Nwodo who urged Nigerians to have faith in President Muhammadu Buhari, stated that the former military dictator needs time to implement his campaign promises.
Nwodo told newsmen in Umuahia that the president needed time to formulate policies and execute programmes to tackle the myriads of socio-economic challenges currently plaguing the nation.
“The president came in with tremendous goodwill. It’s not easy in the Third World for an opposition party to defeat a sitting government,” he said.
“So for Buhari to have done that shows the measure of goodwill he came to office with.
“Secondly, I believe that what he promised our people was something that was timely; I’m of the PDP but that government had reached a point of impunity.

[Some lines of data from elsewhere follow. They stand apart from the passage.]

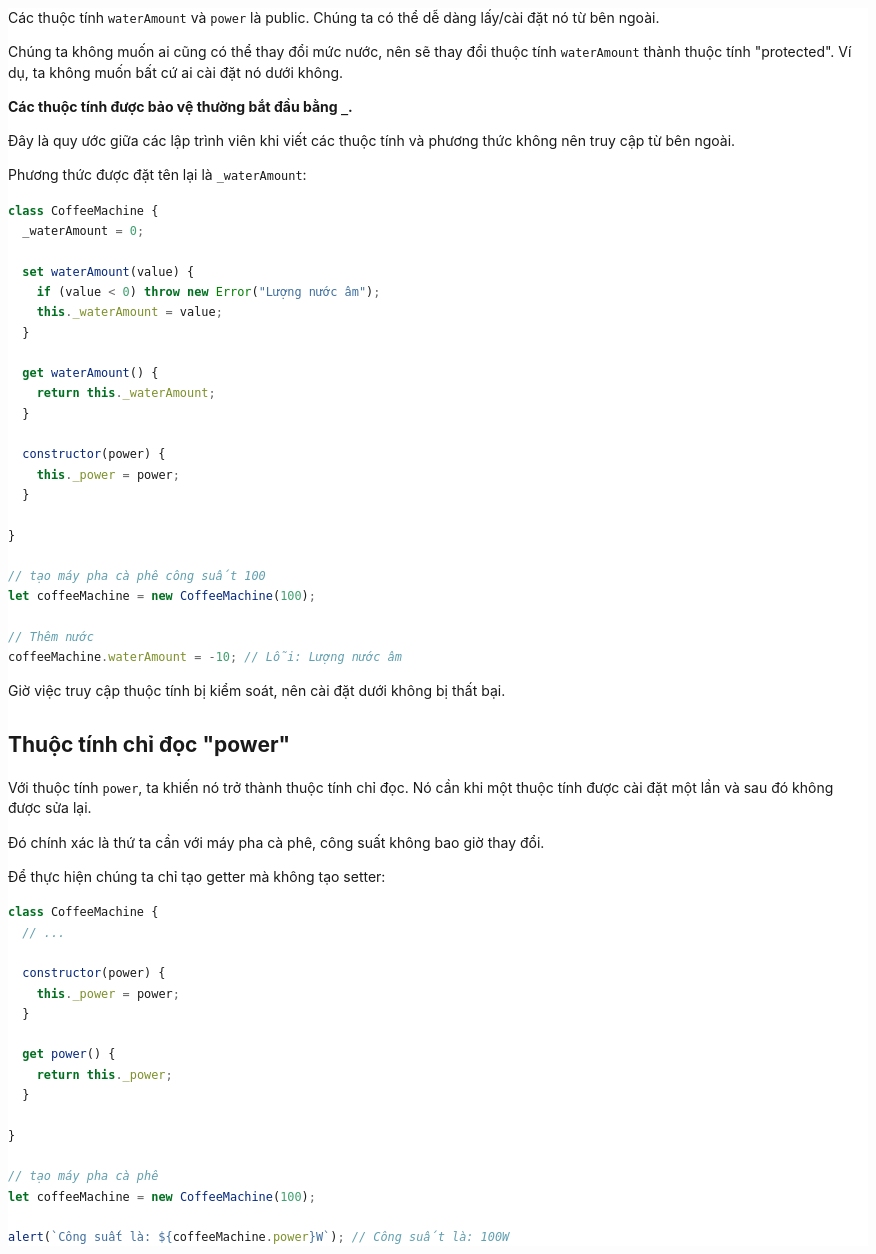 Các thuộc tính `waterAmount` và `power` là public. Chúng ta có thể dễ dàng lấy/cài đặt nó từ bên ngoài.

Chúng ta không muốn ai cũng có thể thay đổi mức nước, nên sẽ thay đổi thuộc tính `waterAmount` thành thuộc tính "protected". Ví dụ, ta không muốn bất cứ ai cài đặt nó dưới không.

**Các thuộc tính được bảo vệ thường bắt đầu bằng `_`.**

Đây là quy ước giữa các lập trình viên khi viết các thuộc tính và phương thức không nên truy cập từ bên ngoài.

Phương thức được đặt tên lại là `_waterAmount`:

```js run
class CoffeeMachine {
  _waterAmount = 0;

  set waterAmount(value) {
    if (value < 0) throw new Error("Lượng nước âm");
    this._waterAmount = value;
  }

  get waterAmount() {
    return this._waterAmount;
  }

  constructor(power) {
    this._power = power;
  }

}

// tạo máy pha cà phê công suất 100
let coffeeMachine = new CoffeeMachine(100);

// Thêm nước
coffeeMachine.waterAmount = -10; // Lỗi: Lượng nước âm
```

Giờ việc truy cập thuộc tính bị kiểm soát, nên cài đặt dưới không bị thất bại.

## Thuộc tính chỉ đọc "power"

Với thuộc tính `power`, ta khiến nó trở thành thuộc tính chỉ đọc. Nó cần khi một thuộc tính được cài đặt một lần và sau đó không được sửa lại.

Đó chính xác là thứ ta cần với máy pha cà phê, công suất không bao giờ thay đổi.

Để thực hiện chúng ta chỉ tạo getter mà không tạo setter:

```js run
class CoffeeMachine {
  // ...

  constructor(power) {
    this._power = power;
  }

  get power() {
    return this._power;
  }

}

// tạo máy pha cà phê
let coffeeMachine = new CoffeeMachine(100);

alert(`Công suất là: ${coffeeMachine.power}W`); // Công suất là: 100W
```
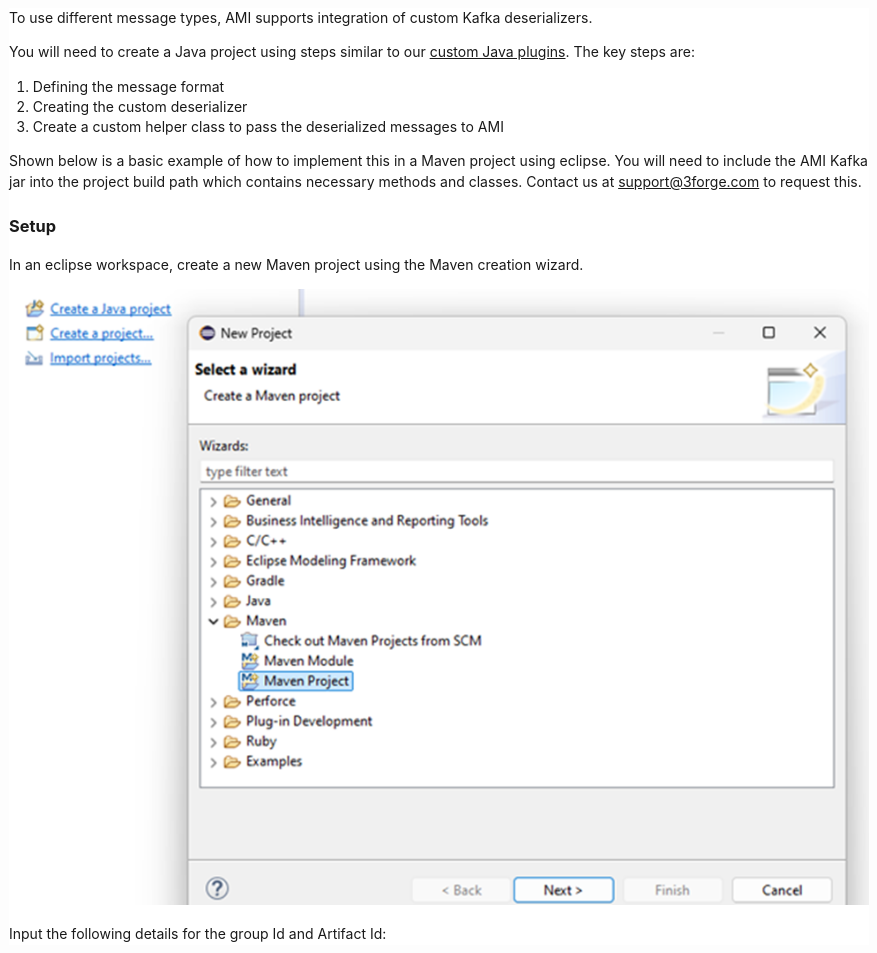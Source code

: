 To use different message types, AMI supports integration of custom Kafka deserializers. 

You will need to create a Java project using steps similar to our [custom Java plugins](../custom_java_plugins/index.md/#custom-plugin). 
The key steps are: 

1. Defining the message format
1. Creating the custom deserializer
1. Create a custom helper class to pass the deserialized messages to AMI

Shown below is a basic example of how to implement this in a Maven project using eclipse. You will need to include the AMI Kafka jar into the project build path which contains necessary methods and classes. Contact us at <support@3forge.com> to request this. 

### Setup

In an eclipse workspace, create a new Maven project using the Maven creation wizard. 

![](./images/create-maven.png) 

Input the following details for the group Id and Artifact Id: 
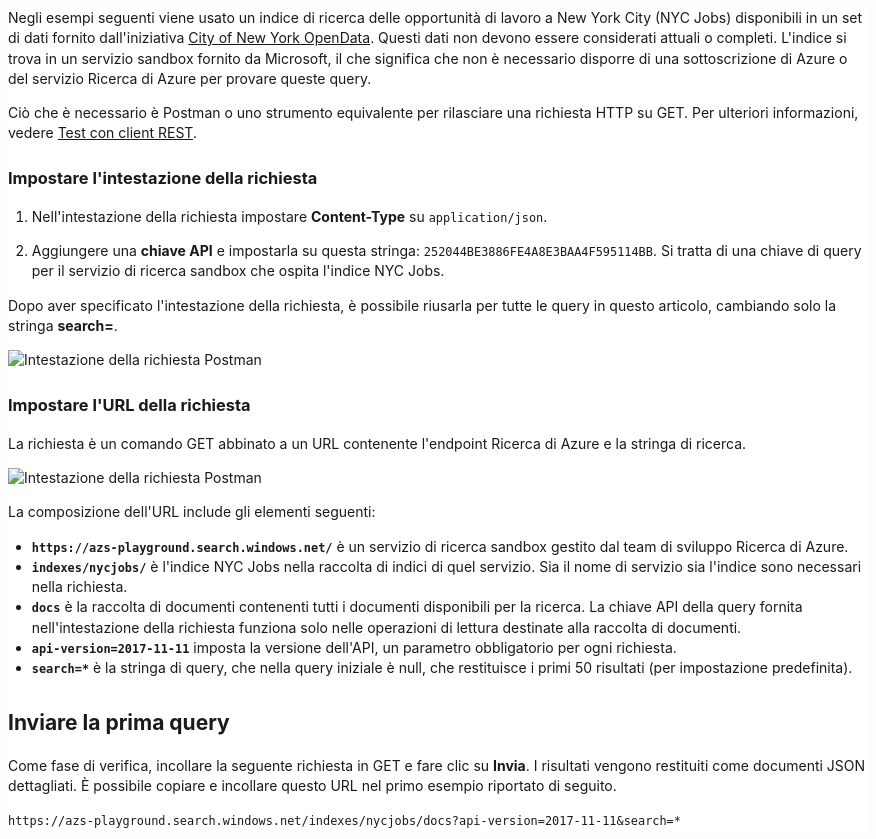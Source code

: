 Negli esempi seguenti viene usato un indice di ricerca delle opportunità di lavoro a New York City (NYC Jobs) disponibili in un set di dati fornito dall'iniziativa [City of New York OpenData](https://nycopendata.socrata.com/). Questi dati non devono essere considerati attuali o completi. L'indice si trova in un servizio sandbox fornito da Microsoft, il che significa che non è necessario disporre di una sottoscrizione di Azure o del servizio Ricerca di Azure per provare queste query.

Ciò che è necessario è Postman o uno strumento equivalente per rilasciare una richiesta HTTP su GET. Per ulteriori informazioni, vedere [Test con client REST](search-fiddler.md).

### <a name="set-the-request-header"></a>Impostare l'intestazione della richiesta

1. Nell'intestazione della richiesta impostare **Content-Type** su `application/json`.

2. Aggiungere una **chiave API** e impostarla su questa stringa: `252044BE3886FE4A8E3BAA4F595114BB`. Si tratta di una chiave di query per il servizio di ricerca sandbox che ospita l'indice NYC Jobs.

Dopo aver specificato l'intestazione della richiesta, è possibile riusarla per tutte le query in questo articolo, cambiando solo la stringa **search=**. 

  ![Intestazione della richiesta Postman](media/search-query-lucene-examples/postman-header.png)

### <a name="set-the-request-url"></a>Impostare l'URL della richiesta

La richiesta è un comando GET abbinato a un URL contenente l'endpoint Ricerca di Azure e la stringa di ricerca.

  ![Intestazione della richiesta Postman](media/search-query-lucene-examples/postman-basic-url-request-elements.png)

La composizione dell'URL include gli elementi seguenti:

+ **`https://azs-playground.search.windows.net/`** è un servizio di ricerca sandbox gestito dal team di sviluppo Ricerca di Azure. 
+ **`indexes/nycjobs/`** è l'indice NYC Jobs nella raccolta di indici di quel servizio. Sia il nome di servizio sia l'indice sono necessari nella richiesta.
+ **`docs`** è la raccolta di documenti contenenti tutti i documenti disponibili per la ricerca. La chiave API della query fornita nell'intestazione della richiesta funziona solo nelle operazioni di lettura destinate alla raccolta di documenti.
+ **`api-version=2017-11-11`** imposta la versione dell'API, un parametro obbligatorio per ogni richiesta.
+ **`search=*`** è la stringa di query, che nella query iniziale è null, che restituisce i primi 50 risultati (per impostazione predefinita).

## <a name="send-your-first-query"></a>Inviare la prima query

Come fase di verifica, incollare la seguente richiesta in GET e fare clic su **Invia**. I risultati vengono restituiti come documenti JSON dettagliati. È possibile copiare e incollare questo URL nel primo esempio riportato di seguito.

  ```http
  https://azs-playground.search.windows.net/indexes/nycjobs/docs?api-version=2017-11-11&search=*
  ```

“The level of impunity is being shown by the investigations that are going on indicating that we needed somebody who promised us that he was going to fight corruption and to bring sanity to government expenditure.
“I’m one of those who believe that no Nigerian should go to bed hungry and that this country has enough resources to feed us and to provide enabling environment to achieve our God-given talent.
“But when government’s resources are so plundered as they have been done by other administrations, you can see that the waste in governance has made it impossible for Nigerians to reach their manifest potential.
“So when a president is coming on board and promises that he is going to fight corruption and people voted, so these are the two big credentials that the president came on-board with.
“They are not things that can be achieved overnight. The problem is that we have suffered so long that Nigerians have become impatient.
“They want to be removed from the fire they are in today by tomorrow but government doesn’t work like that.
“It takes time for policies to be formulated and to be implemented, so what I want to plead with Nigerians is to give the president time.
“I believe he has brought in a solid team of ministers to help him and this is the time the work now starts.
“Let’s pray for him, let’s wish him the best and hope that he will be able to fulfil those promises he made to us.”
Nwodo also canvassed the need for the Federal Government to implement the report of the National Conference, saying this would help to reduce social tension in the country.
He further said that the report of the conference, if implemented, would enthrone and strengthen true federalism in the country, saying that Nigeria was currently practising a unitary system in a federation.
Nwodo also said that true federalism would ensure competitiveness and self-reliance among the federating units, adding that under the defunct regional system, the regions and the country fared better.
He expressed regrets that the sharing of monthly allocation from oil revenue had discouraged the states from harnessing other natural endowments.
Nwodo, a former governor of Enugu State, urged state chief executives to look inwards on how to enhance their internally generated revenue.
He commended the current efforts of the Federal Government toward reviving the moribund refineries and building new ones.
The country, he said, would continue to experience scarcity of petrol as long as it relied on importation to meet local consumption.
Nwodo, who was conferred with the Honorary Doctor of Science degree by Michael Okpara University of Agriculture, Umudike, Abia on Saturday, advocated the setting up of Education Trust Fund at the state and local government levels.
He said that such an initiative would complement the Federal Government’s efforts in tackling the infrastructure deficit in public schools in states and local government areas.